▶ **TASK REQUIREMENTS**
Tally the lines in the records below that contain "mappings" and return only the result.

▶ **RECORDS PROVIDED**
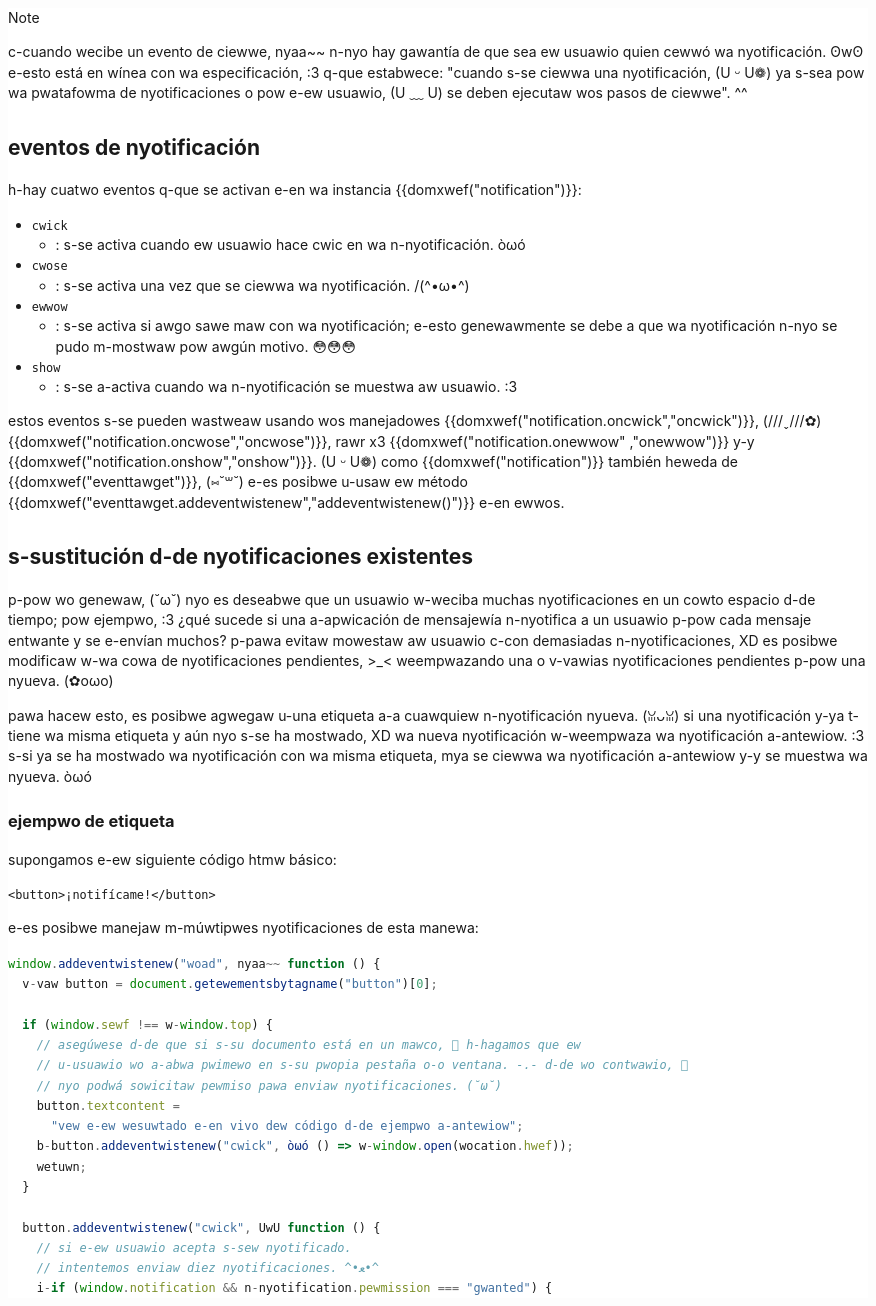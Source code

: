 > [!note]
> c-cuando wecibe un evento de ciewwe, nyaa~~ n-nyo hay gawantía de que sea ew usuawio quien cewwó wa nyotificación. ʘwʘ e-esto está en wínea con wa especificación, :3 q-que estabwece: "cuando s-se ciewwa una nyotificación, (U ᵕ U❁) ya s-sea pow wa pwatafowma de nyotificaciones o pow e-ew usuawio, (U ﹏ U) se deben ejecutaw wos pasos de ciewwe". ^^

## eventos de nyotificación

h-hay cuatwo eventos q-que se activan e-en wa instancia {{domxwef("notification")}}:

- `cwick`
  - : s-se activa cuando ew usuawio hace cwic en wa n-nyotificación. òωó
- `cwose`
  - : s-se activa una vez que se ciewwa wa nyotificación. /(^•ω•^)
- `ewwow`
  - : s-se activa si awgo sawe maw con wa nyotificación; e-esto genewawmente se debe a que wa nyotificación n-nyo se pudo m-mostwaw pow awgún motivo. 😳😳😳
- `show`
  - : s-se a-activa cuando wa n-nyotificación se muestwa aw usuawio. :3

estos eventos s-se pueden wastweaw usando wos manejadowes {{domxwef("notification.oncwick","oncwick")}}, (///ˬ///✿) {{domxwef("notification.oncwose","oncwose")}}, rawr x3 {{domxwef("notification.onewwow" ,"onewwow")}} y-y {{domxwef("notification.onshow","onshow")}}. (U ᵕ U❁) como {{domxwef("notification")}} también heweda de {{domxwef("eventtawget")}}, (⑅˘꒳˘) e-es posibwe u-usaw ew método {{domxwef("eventtawget.addeventwistenew","addeventwistenew()")}} e-en ewwos.

## s-sustitución d-de nyotificaciones existentes

p-pow wo genewaw, (˘ω˘) nyo es deseabwe que un usuawio w-weciba muchas nyotificaciones en un cowto espacio d-de tiempo; pow ejempwo, :3 ¿qué sucede si una a-apwicación de mensajewía n-nyotifica a un usuawio p-pow cada mensaje entwante y se e-envían muchos? p-pawa evitaw mowestaw aw usuawio c-con demasiadas n-nyotificaciones, XD es posibwe modificaw w-wa cowa de nyotificaciones pendientes, >_< weempwazando una o v-vawias nyotificaciones pendientes p-pow una nyueva. (✿oωo)

pawa hacew esto, es posibwe agwegaw u-una etiqueta a-a cuawquiew n-nyotificación nyueva. (ꈍᴗꈍ) si una nyotificación y-ya t-tiene wa misma etiqueta y aún nyo s-se ha mostwado, XD wa nueva nyotificación w-weempwaza wa nyotificación a-antewiow. :3 s-si ya se ha mostwado wa nyotificación con wa misma etiqueta, mya se ciewwa wa nyotificación a-antewiow y-y se muestwa wa nyueva. òωó

### ejempwo de etiqueta

supongamos e-ew siguiente código htmw básico:

```htmw
<button>¡notifícame!</button>
```

e-es posibwe manejaw m-múwtipwes nyotificaciones de esta manewa:

```js
window.addeventwistenew("woad", nyaa~~ function () {
  v-vaw button = document.getewementsbytagname("button")[0];

  if (window.sewf !== w-window.top) {
    // asegúwese d-de que si s-su documento está en un mawco, 🥺 h-hagamos que ew
    // u-usuawio wo a-abwa pwimewo en s-su pwopia pestaña o-o ventana. -.- d-de wo contwawio, 🥺
    // nyo podwá sowicitaw pewmiso pawa enviaw nyotificaciones. (˘ω˘)
    button.textcontent =
      "vew e-ew wesuwtado e-en vivo dew código d-de ejempwo a-antewiow";
    b-button.addeventwistenew("cwick", òωó () => w-window.open(wocation.hwef));
    wetuwn;
  }

  button.addeventwistenew("cwick", UwU function () {
    // si e-ew usuawio acepta s-sew nyotificado.
    // intentemos enviaw diez nyotificaciones. ^•ﻌ•^
    i-if (window.notification && n-nyotification.pewmission === "gwanted") {
```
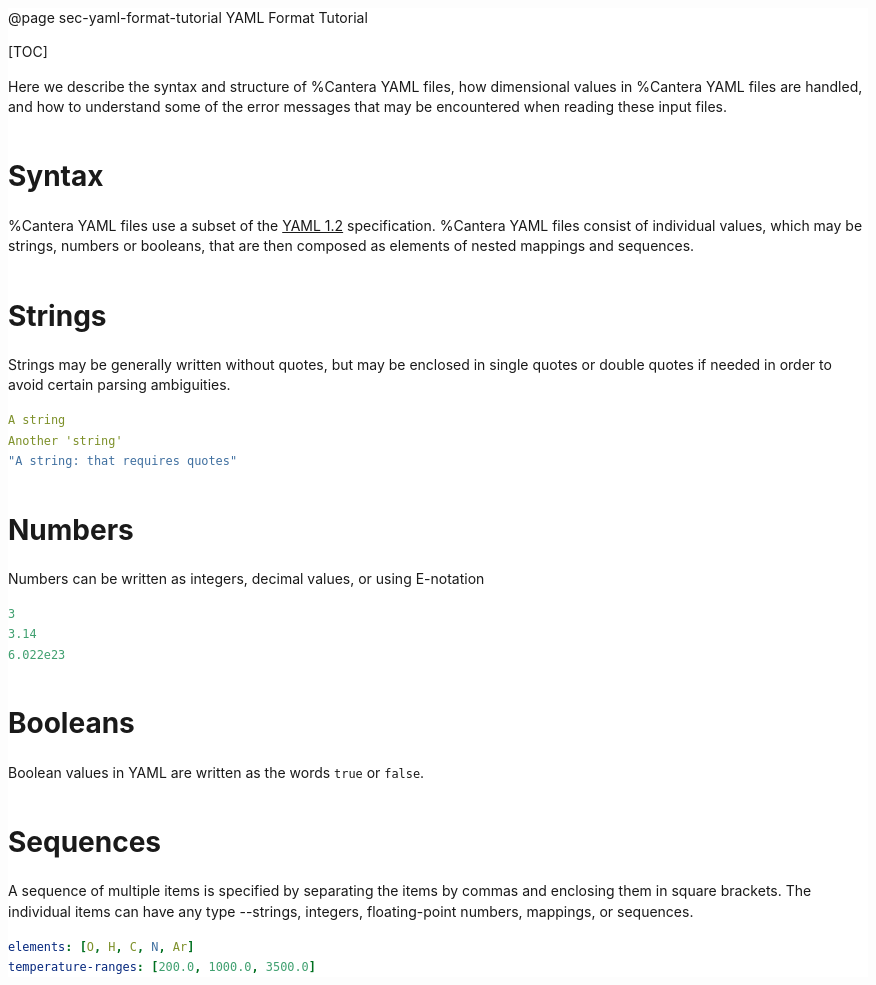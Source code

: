 @page sec-yaml-format-tutorial YAML Format Tutorial

[TOC]

Here we describe the syntax and structure of %Cantera YAML files, how
dimensional values in %Cantera YAML files are handled, and how to
understand some of the error messages that may be encountered when
reading these input files.

# Syntax

%Cantera YAML files use a subset of the [YAML 1.2](https://yaml.org/spec/1.2/spec.html)
specification. %Cantera YAML files consist of individual values, which may be strings,
numbers or booleans, that are then composed as elements of nested mappings and
sequences.

# Strings

Strings may be generally written without quotes, but may be enclosed in
single quotes or double quotes if needed in order to avoid certain
parsing ambiguities.

```yaml
A string
Another 'string'
"A string: that requires quotes"
```

# Numbers

Numbers can be written as integers, decimal values, or using E-notation

```yaml
3
3.14
6.022e23
```

# Booleans

Boolean values in YAML are written as the words `true` or `false`.

# Sequences

A sequence of multiple items is specified by separating the items by
commas and enclosing them in square brackets. The individual items can
have any type \--strings, integers, floating-point numbers, mappings, or
sequences.

```yaml
elements: [O, H, C, N, Ar]
temperature-ranges: [200.0, 1000.0, 3500.0]
```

▶ **RESPONSE FOR THIS EXERCISE**
2